Assume SHARED1 references NLog v1.0 (commit/rev abc in mercurial) and SHARED2 references Nlog v2.0 (commit/rev xyz in mercurial). If Bob is absorbing these two components in PROD1, he should be be made aware of this discrepancy. While technically Visual Studio/.NET would allow 2 assemblies to reference different versions of dependencies, my structure does not allow this because the path to NLog is fixed for all .NET projects that depend on NLog.

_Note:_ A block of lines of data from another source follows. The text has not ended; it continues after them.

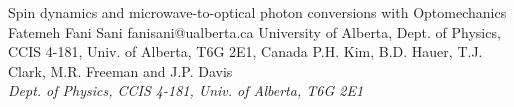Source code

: \begin{conf-abstract}[]
{Spin dynamics and  microwave-to-optical photon conversions with Optomechanics}
{\color{blue} Fatemeh Fani Sani}
{fanisani@ualberta.ca}
{University of Alberta, Dept. of Physics, CCIS 4-181, Univ. of Alberta, T6G 2E1, Canada}
{{\color{blue}P.H. Kim, B.D. Hauer, T.J. Clark, M.R. Freeman and J.P. Davis}\\ \textit{Dept. of Physics, CCIS 4-181, Univ. of Alberta, T6G 2E1}\\ 
\decofourleft \decofourright}





\printbibliography[heading=none]

\end{conf-abstract}
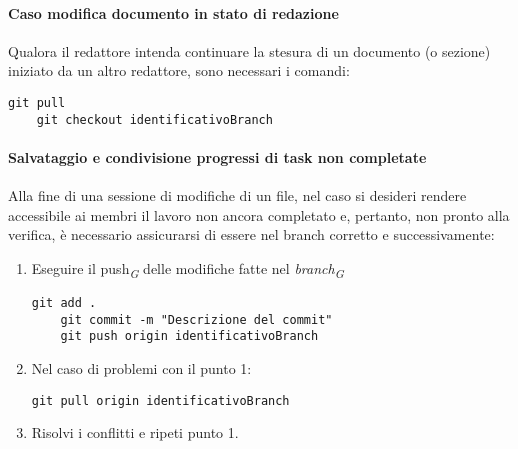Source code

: \paragraph*{\textbf{Caso modifica documento in stato di redazione}}
Qualora il redattore intenda continuare la stesura di un documento (o sezione) iniziato da un altro redattore, sono necessari i comandi:
\begin{lstlisting}[style=code]
    git pull
    git checkout identificativoBranch
\end{lstlisting}

\hypertarget{par:salvataggioecondivisioneprogressitasknoncompletate}{\paragraph*{{\textbf{Salvataggio e condivisione progressi di task non completate}}}}
Alla fine di una sessione di modifiche di un file, nel caso si desideri rendere accessibile ai membri il lavoro non ancora completato e, pertanto, non pronto alla verifica, è necessario assicurarsi di essere nel branch corretto e successivamente:
\begin{enumerate}
    \item Eseguire il push\textsubscript{\textit{G}}  delle modifiche fatte nel \textit{branch}\textsubscript{\textit{G}}
          \begin{lstlisting}[style=code]
    git add .
    git commit -m "Descrizione del commit"
    git push origin identificativoBranch
        \end{lstlisting}

    \item Nel caso di problemi con il punto 1:
          \begin{lstlisting}[style=code]
   git pull origin identificativoBranch
        \end{lstlisting}
    \item Risolvi i conflitti e ripeti punto 1.
\end{enumerate}

\vspace{0.3cm}

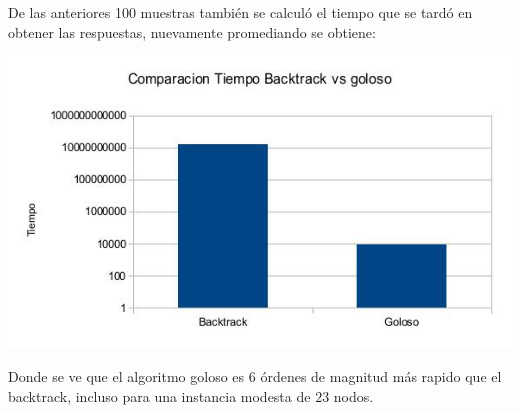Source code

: De las anteriores 100 muestras también se calculó el tiempo que se tardó en obtener las respuestas, nuevamente promediando se obtiene:

\includegraphics[scale=0.5]{Ej3/tiempos.jpg}

Donde se ve que el algoritmo goloso es $6$ órdenes de magnitud más rapido que el backtrack, incluso para una instancia modesta de $23$ nodos.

How can Bob know that two of his dependencies have version conflicts?
If Bob is setting up the repository structure for PROD1 and wants to include SHARED2, how can he know what dependencies are required for SHARED2? With my structure, he would have to manually clone (or browse on the server) the SHARED2_SLN repo and either look in the libs folder, or peak at the .hgsub file to determine what dependencies he needs to include. Ideally this would be automated. If I include SHARED2 in my product, SHARED1 and NLog are auto-magically included too, notifying me if there is version conflict with some other dependency (see question 2 above).
Is mercurial the correct solution?
Is there a better mercurial structure?
Is this a valid use for subrepos (i.e. Mercurial developers marked subrepos as a feature of last resort)?

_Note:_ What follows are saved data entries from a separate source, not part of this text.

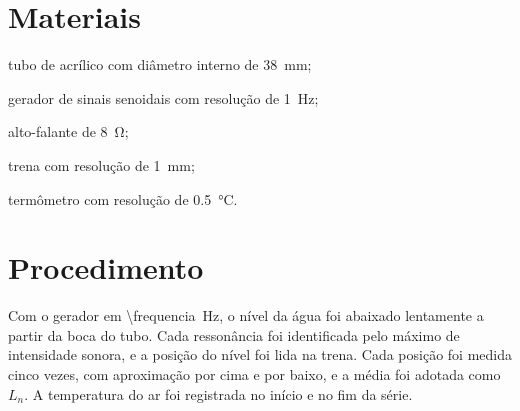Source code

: \section{Materiais}

\begin{alineas}
  \item tubo de acrílico com diâmetro interno de \qty{38}{\milli\metre};
  \item gerador de sinais senoidais com resolução de \qty{1}{\hertz};
  \item alto-falante de \qty{8}{\ohm};
  \item trena com resolução de \qty{1}{\milli\metre};
  \item termômetro com resolução de \qty{0.5}{\celsius}.
\end{alineas}

\section{Procedimento}

Com o gerador em \qty{\frequencia}{\hertz}, o nível da água foi abaixado lentamente a partir da boca do tubo. Cada ressonância foi identificada pelo máximo de intensidade sonora, e a posição do nível foi lida na trena. Cada posição foi medida cinco vezes, com aproximação por cima e por baixo, e a média foi adotada como $L_n$. A temperatura do ar foi registrada no início e no fim da série.
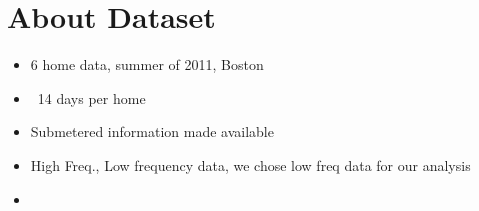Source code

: \documentclass[conference]{IEEEtran}
\begin{document}
%
%


%



\section{About Dataset}
\begin{itemize}
\item 6 home data, summer of 2011, Boston
\item ~14 days per home
\item Submetered information made available
\item High Freq., Low frequency data, we chose low freq data for our analysis
\item 
\end{itemize}
\end{document}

Does it make sense to use mercurial for dependency management? We could use yet another tool for dependency management (maybe an internal NuGet feed?). While this would work well for 3rd party dependencies, it really would create a hassle for internally developed components (i.e. if they are actively developed, developers would have to constantly update the feed, we would have to serve them internally, and it would not allow components to be modified by a consuming project (Note 8 and Question 2).

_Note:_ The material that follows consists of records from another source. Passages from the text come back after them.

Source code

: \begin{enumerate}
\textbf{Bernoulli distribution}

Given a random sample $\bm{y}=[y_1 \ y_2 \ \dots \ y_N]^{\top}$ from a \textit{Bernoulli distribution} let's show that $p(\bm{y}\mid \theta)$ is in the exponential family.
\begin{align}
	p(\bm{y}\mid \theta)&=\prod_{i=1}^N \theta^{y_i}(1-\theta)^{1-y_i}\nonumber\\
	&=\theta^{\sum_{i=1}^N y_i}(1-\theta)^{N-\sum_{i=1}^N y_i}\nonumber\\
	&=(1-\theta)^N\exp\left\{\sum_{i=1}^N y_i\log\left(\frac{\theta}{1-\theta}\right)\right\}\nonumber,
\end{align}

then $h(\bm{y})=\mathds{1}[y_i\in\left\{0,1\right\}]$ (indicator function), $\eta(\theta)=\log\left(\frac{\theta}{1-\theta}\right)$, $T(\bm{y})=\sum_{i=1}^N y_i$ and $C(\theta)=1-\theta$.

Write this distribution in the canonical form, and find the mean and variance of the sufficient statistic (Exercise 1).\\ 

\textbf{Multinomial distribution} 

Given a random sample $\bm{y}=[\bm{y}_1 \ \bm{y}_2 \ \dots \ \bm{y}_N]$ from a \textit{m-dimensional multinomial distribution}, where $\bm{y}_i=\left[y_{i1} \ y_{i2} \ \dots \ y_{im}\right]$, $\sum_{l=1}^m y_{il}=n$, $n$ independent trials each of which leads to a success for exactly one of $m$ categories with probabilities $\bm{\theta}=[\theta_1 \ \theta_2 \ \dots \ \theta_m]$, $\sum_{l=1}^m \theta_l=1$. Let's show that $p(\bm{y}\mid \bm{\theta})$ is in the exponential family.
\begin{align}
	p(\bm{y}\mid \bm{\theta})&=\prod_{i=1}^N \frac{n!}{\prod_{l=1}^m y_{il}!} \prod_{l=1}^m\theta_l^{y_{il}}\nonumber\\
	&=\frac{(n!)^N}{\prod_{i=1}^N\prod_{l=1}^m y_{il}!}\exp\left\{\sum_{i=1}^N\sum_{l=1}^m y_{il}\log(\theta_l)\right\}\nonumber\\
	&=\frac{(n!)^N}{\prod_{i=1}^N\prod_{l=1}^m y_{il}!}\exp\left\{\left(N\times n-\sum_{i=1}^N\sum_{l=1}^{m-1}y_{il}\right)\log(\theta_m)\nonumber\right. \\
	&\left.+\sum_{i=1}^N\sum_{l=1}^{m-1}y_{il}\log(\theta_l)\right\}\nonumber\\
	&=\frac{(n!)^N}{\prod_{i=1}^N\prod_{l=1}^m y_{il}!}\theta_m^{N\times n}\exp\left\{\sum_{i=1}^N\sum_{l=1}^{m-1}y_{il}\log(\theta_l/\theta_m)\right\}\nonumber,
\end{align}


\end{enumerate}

Do you have better a solution for Enterprise .NET software projects?
I have read several SO questions and found this one to be helpful, but the accepted answer suggests using a dedicated tool for dependencies. While I like the features of such a tool it does not allowed for dependencies to be modified and committed from a consuming project (see Bigger Question 4).
This may not be the answer you were looking for, but we have recent experience of novice Mercurial users using sub-repos, and I've been looking for an opportunity to pass on our experience...
In summary, my advice based on experience is: however appealing Mercurial sub-repos may be, do not use them. Instead, find a way to lay out your directories side-by-side, and to adjust your builds to cope with that.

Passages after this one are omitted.